**THE DATA**
◆ ◆ ◆ ◆

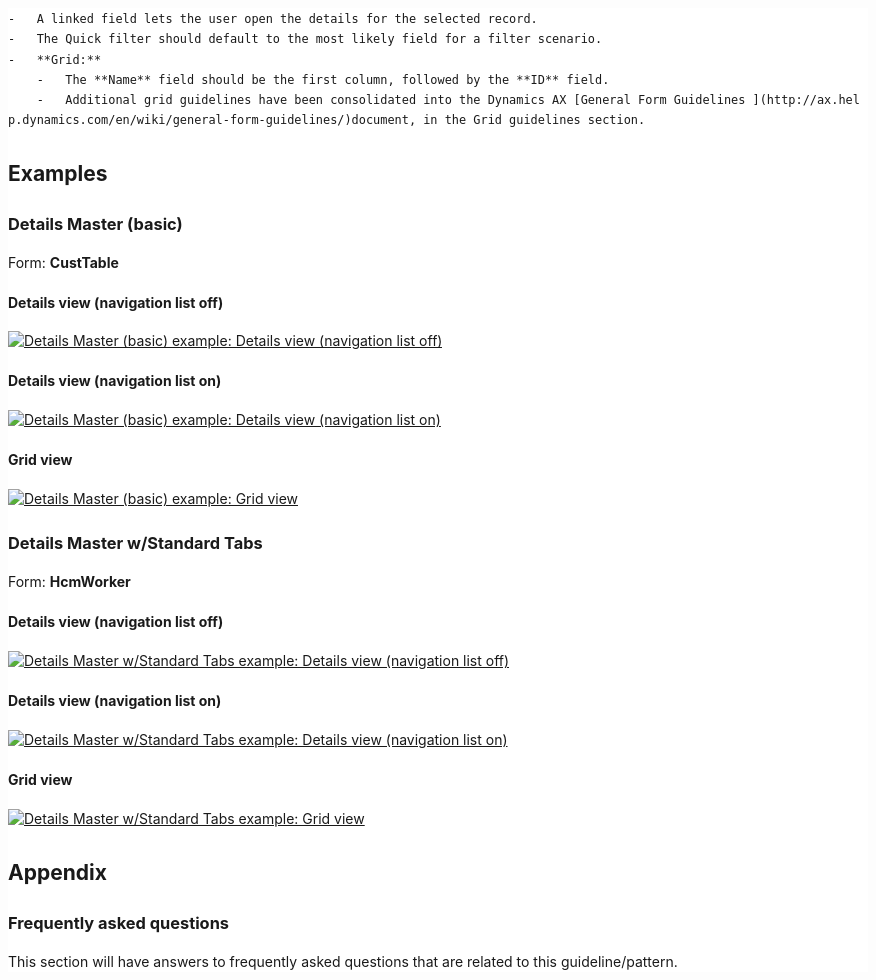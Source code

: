     -   A linked field lets the user open the details for the selected record.
    -   The Quick filter should default to the most likely field for a filter scenario.
    -   **Grid:**
        -   The **Name** field should be the first column, followed by the **ID** field.
        -   Additional grid guidelines have been consolidated into the Dynamics AX [General Form Guidelines ](http://ax.help.dynamics.com/en/wiki/general-form-guidelines/)document, in the Grid guidelines section.

## Examples
### Details Master (basic)

Form: **CustTable**

#### Details view (navigation list off)

[![Details Master (basic) example: Details view (navigation list off)](media/DetailsMaster5-1024x510.png)](media/DetailsMaster5.png)

#### Details view (navigation list on)

[![Details Master (basic) example: Details view (navigation list on)](media/DetailsMaster6-1024x509.png)](media/DetailsMaster6.png)

#### Grid view

[![Details Master (basic) example: Grid view](media/DetailsMaster7-1024x509.png)](media/DetailsMaster7.png)

### Details Master w/Standard Tabs

Form: **HcmWorker**

#### Details view (navigation list off)

[![Details Master w/Standard Tabs example: Details view (navigation list off)](media/DetailsMaster8-1024x508.png)](media/DetailsMaster8.png)

#### Details view (navigation list on)

[![Details Master w/Standard Tabs example: Details view (navigation list on)](media/DetailsMaster9-1024x508.png)](media/DetailsMaster9.png)

#### Grid view

[![Details Master w/Standard Tabs example: Grid view](media/DetailsMaster10-1024x509.png)](media/DetailsMaster10.png)

## Appendix
### Frequently asked questions

This section will have answers to frequently asked questions that are related to this guideline/pattern.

◆ ◆ ◆ ◆

**PROBLEM REQUIREMENTS**
Exactly the lines from the one with "### Details Master w/Standard Tabs" through the final line of the entries are to be returned, both ends included.

**ANSWER BOX**
### Details Master w/Standard Tabs

Form: **HcmWorker**

#### Details view (navigation list off)

[![Details Master w/Standard Tabs example: Details view (navigation list off)](media/DetailsMaster8-1024x508.png)](media/DetailsMaster8.png)

#### Details view (navigation list on)

[![Details Master w/Standard Tabs example: Details view (navigation list on)](media/DetailsMaster9-1024x508.png)](media/DetailsMaster9.png)

#### Grid view

[![Details Master w/Standard Tabs example: Grid view](media/DetailsMaster10-1024x509.png)](media/DetailsMaster10.png)

## Appendix
### Frequently asked questions

This section will have answers to frequently asked questions that are related to this guideline/pattern.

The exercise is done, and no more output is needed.